ACTIVITY:
Everything from the line containing "It first resolves" down to the last line of the entries below must be transcribed exactly, and nothing else.

ENTRIES SUPPLIED:
------------------------------

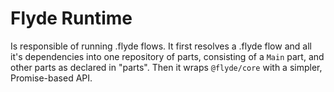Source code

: # Flyde Runtime

Is responsible of running .flyde flows.
It first resolves a .flyde flow and all it's dependencies into one repository of parts, consisting of a `Main` part, and other parts as declared in "parts".
Then it wraps `@flyde/core` with a simpler, Promise-based API.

------------------------------

TASK OUTPUT:
It first resolves a .flyde flow and all it's dependencies into one repository of parts, consisting of a `Main` part, and other parts as declared in "parts".
Then it wraps `@flyde/core` with a simpler, Promise-based API.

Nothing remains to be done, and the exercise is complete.